Justice

President Obama Just Reached a Major Milestone

November 22nd 2016

President Barack Obama reduced the sentences of 79 federal inmates on Tuesday, bringing the total number of commutations under his administration to 1,023.

obamaAP/J. Scott Applewhite - apimages.com

As part of an effort to reform America's criminal justice system, Obama has periodically commuted sentences for mostly non-violent drug offenders, some of whom were serving life sentences. The president has used his executive clemency powers to highlight how harsh sentencing has contributed to the country's mass incarceration problem.

"It makes no sense for a nonviolent drug offender to be serving decades, or sometimes life, in prison," Obama said in a statement Tuesday. "That’s not serving taxpayers, and it’s not serving the public safety.
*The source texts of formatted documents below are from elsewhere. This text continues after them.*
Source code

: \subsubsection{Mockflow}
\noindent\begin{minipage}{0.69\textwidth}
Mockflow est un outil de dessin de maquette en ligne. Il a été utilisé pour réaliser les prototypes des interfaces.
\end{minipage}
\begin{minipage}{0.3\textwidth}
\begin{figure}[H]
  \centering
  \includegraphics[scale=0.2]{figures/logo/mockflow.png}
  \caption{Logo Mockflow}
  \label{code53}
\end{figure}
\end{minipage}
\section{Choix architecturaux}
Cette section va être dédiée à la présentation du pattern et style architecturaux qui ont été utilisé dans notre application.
Instead, it burdens our already overcrowded prisons."

Though the president has "granted commutations to more prisoners than the past 11 presidents combined," much more would need to be done to significantly reduce the United States' prison population. There were approximately 94,000 federal inmates serving time for drug offenses such as possession and trafficking in 2012, according to the Bureau of Justice Statistics.
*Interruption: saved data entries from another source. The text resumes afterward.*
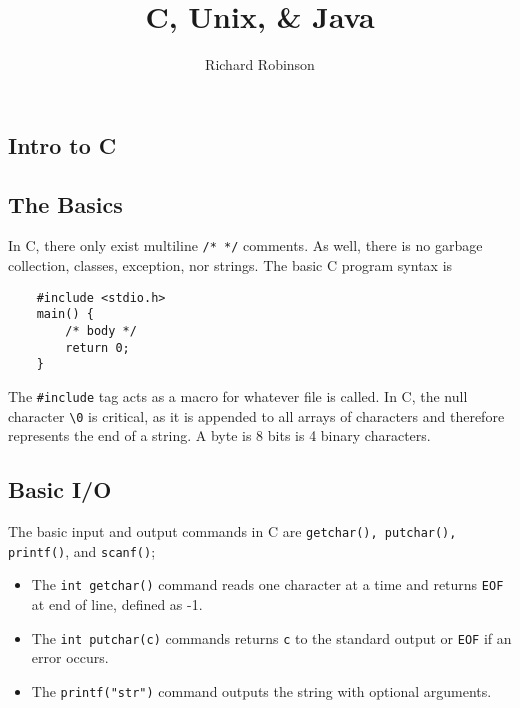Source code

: \documentclass{tufte-book}
\title{C, Unix, \& Java}
\author{Richard Robinson}
\begin{document}
\maketitle
\setlength{\parindent}{0pt}
\begin{fullwidth}

\chapter{Intro to C}

\section{The Basics}
In C, there only exist multiline \lstinline{/* */} comments. As well, there is no garbage collection, classes, exception, nor strings. The basic C program syntax is
\begin{lstlisting}
    #include <stdio.h>
    main() {
        /* body */
        return 0;
    }
\end{lstlisting}
The \lstinline{#include} tag acts as a macro for whatever file is called. In C, the null character \lstinline{\0} is critical, as it is appended to all arrays of characters and therefore represents the end of a string. A byte is 8 bits is 4 binary characters.

\section{Basic I/O}
The basic input and output commands in C are \lstinline{getchar(), putchar(), printf()}, and \lstinline{scanf()};
\begin{itemize}
    \item The \lstinline{int getchar()} command reads one character at a time and returns \lstinline{EOF} at end of line, defined as -1.

    \item The \lstinline{int putchar(c)} commands returns \lstinline{c} to the standard output or \lstinline{EOF} if an error occurs.

    \item The \lstinline{printf("str")} command outputs the string with optional arguments.


\end{itemize}
\end{fullwidth}
\end{document}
And while Obama's commutations may be just a drop in the bucket when you consider America's prison population as a whole — which comprises more than 2 million inmates, making it the largest in the world — the act of commuting nonviolent drug offenders specifically calls attention to how harsh drug laws have affected our criminal justice system. According to the Brookings Institute, "[d]rug crimes have been the predominant reason for new admissions into state and federal prisons in recent decades."
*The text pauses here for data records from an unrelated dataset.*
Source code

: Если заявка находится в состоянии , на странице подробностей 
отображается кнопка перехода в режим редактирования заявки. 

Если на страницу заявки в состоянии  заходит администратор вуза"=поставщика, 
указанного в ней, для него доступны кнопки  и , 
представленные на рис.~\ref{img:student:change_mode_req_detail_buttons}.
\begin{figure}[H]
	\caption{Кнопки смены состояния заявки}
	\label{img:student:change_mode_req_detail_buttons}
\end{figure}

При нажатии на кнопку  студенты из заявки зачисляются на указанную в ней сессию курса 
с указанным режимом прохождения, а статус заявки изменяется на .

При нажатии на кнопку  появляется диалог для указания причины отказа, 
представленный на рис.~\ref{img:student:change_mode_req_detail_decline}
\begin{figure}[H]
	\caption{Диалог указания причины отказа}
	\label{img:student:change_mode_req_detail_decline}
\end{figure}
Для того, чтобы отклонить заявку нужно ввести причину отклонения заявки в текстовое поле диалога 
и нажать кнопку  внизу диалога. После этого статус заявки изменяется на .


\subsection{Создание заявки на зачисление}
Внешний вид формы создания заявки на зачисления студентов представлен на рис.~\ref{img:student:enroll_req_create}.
"During the period from 1993 to 2011, there were three million admissions into federal and state prisons for drug offenses. Over the same period, there were 30 million arrests for drug crimes, 24 million of which were for possession... A dangerous combination of approaches to policing, prosecution, sentencing, criminal justice, and incarceration is resulting in higher costs for taxpayers, less opportunity for affected individuals, and deep damage to hopes for racial equality."

Obama has recognized that his clemency powers can only go so far in terms of correcting injustices in the criminal justice system. His administration has coupled those gestures with proposals to bolster reentry programs for released inmates and promote fair policing practices, for example.